Document images with source code:
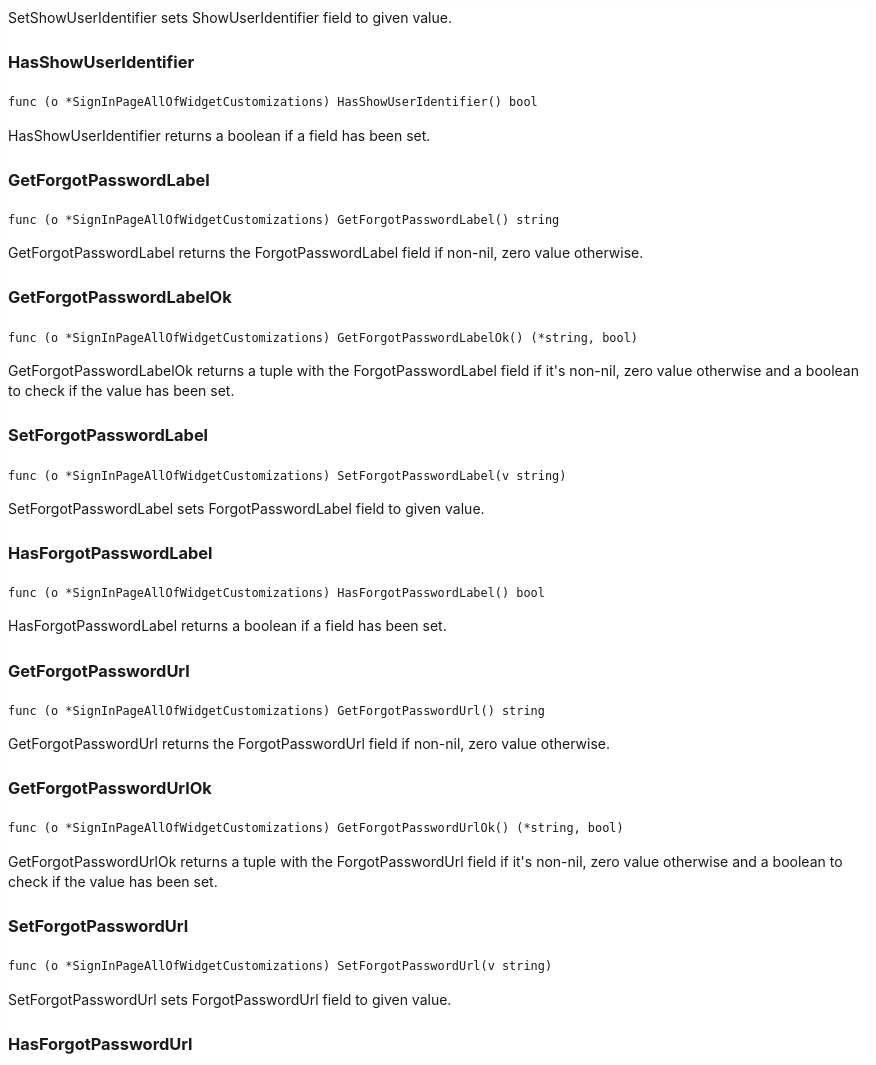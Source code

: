 SetShowUserIdentifier sets ShowUserIdentifier field to given value.

### HasShowUserIdentifier

`func (o *SignInPageAllOfWidgetCustomizations) HasShowUserIdentifier() bool`

HasShowUserIdentifier returns a boolean if a field has been set.

### GetForgotPasswordLabel

`func (o *SignInPageAllOfWidgetCustomizations) GetForgotPasswordLabel() string`

GetForgotPasswordLabel returns the ForgotPasswordLabel field if non-nil, zero value otherwise.

### GetForgotPasswordLabelOk

`func (o *SignInPageAllOfWidgetCustomizations) GetForgotPasswordLabelOk() (*string, bool)`

GetForgotPasswordLabelOk returns a tuple with the ForgotPasswordLabel field if it's non-nil, zero value otherwise
and a boolean to check if the value has been set.

### SetForgotPasswordLabel

`func (o *SignInPageAllOfWidgetCustomizations) SetForgotPasswordLabel(v string)`

SetForgotPasswordLabel sets ForgotPasswordLabel field to given value.

### HasForgotPasswordLabel

`func (o *SignInPageAllOfWidgetCustomizations) HasForgotPasswordLabel() bool`

HasForgotPasswordLabel returns a boolean if a field has been set.

### GetForgotPasswordUrl

`func (o *SignInPageAllOfWidgetCustomizations) GetForgotPasswordUrl() string`

GetForgotPasswordUrl returns the ForgotPasswordUrl field if non-nil, zero value otherwise.

### GetForgotPasswordUrlOk

`func (o *SignInPageAllOfWidgetCustomizations) GetForgotPasswordUrlOk() (*string, bool)`

GetForgotPasswordUrlOk returns a tuple with the ForgotPasswordUrl field if it's non-nil, zero value otherwise
and a boolean to check if the value has been set.

### SetForgotPasswordUrl

`func (o *SignInPageAllOfWidgetCustomizations) SetForgotPasswordUrl(v string)`

SetForgotPasswordUrl sets ForgotPasswordUrl field to given value.

### HasForgotPasswordUrl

What this task involves
Output the data above in full. Skip every picture.

Result below
Source code

: SetShowUserIdentifier sets ShowUserIdentifier field to given value.

### HasShowUserIdentifier

`func (o *SignInPageAllOfWidgetCustomizations) HasShowUserIdentifier() bool`

HasShowUserIdentifier returns a boolean if a field has been set.

### GetForgotPasswordLabel

`func (o *SignInPageAllOfWidgetCustomizations) GetForgotPasswordLabel() string`

GetForgotPasswordLabel returns the ForgotPasswordLabel field if non-nil, zero value otherwise.

### GetForgotPasswordLabelOk

`func (o *SignInPageAllOfWidgetCustomizations) GetForgotPasswordLabelOk() (*string, bool)`

GetForgotPasswordLabelOk returns a tuple with the ForgotPasswordLabel field if it's non-nil, zero value otherwise
and a boolean to check if the value has been set.

### SetForgotPasswordLabel

`func (o *SignInPageAllOfWidgetCustomizations) SetForgotPasswordLabel(v string)`

SetForgotPasswordLabel sets ForgotPasswordLabel field to given value.

### HasForgotPasswordLabel

`func (o *SignInPageAllOfWidgetCustomizations) HasForgotPasswordLabel() bool`

HasForgotPasswordLabel returns a boolean if a field has been set.

### GetForgotPasswordUrl

`func (o *SignInPageAllOfWidgetCustomizations) GetForgotPasswordUrl() string`

GetForgotPasswordUrl returns the ForgotPasswordUrl field if non-nil, zero value otherwise.

### GetForgotPasswordUrlOk

`func (o *SignInPageAllOfWidgetCustomizations) GetForgotPasswordUrlOk() (*string, bool)`

GetForgotPasswordUrlOk returns a tuple with the ForgotPasswordUrl field if it's non-nil, zero value otherwise
and a boolean to check if the value has been set.

### SetForgotPasswordUrl

`func (o *SignInPageAllOfWidgetCustomizations) SetForgotPasswordUrl(v string)`

SetForgotPasswordUrl sets ForgotPasswordUrl field to given value.

### HasForgotPasswordUrl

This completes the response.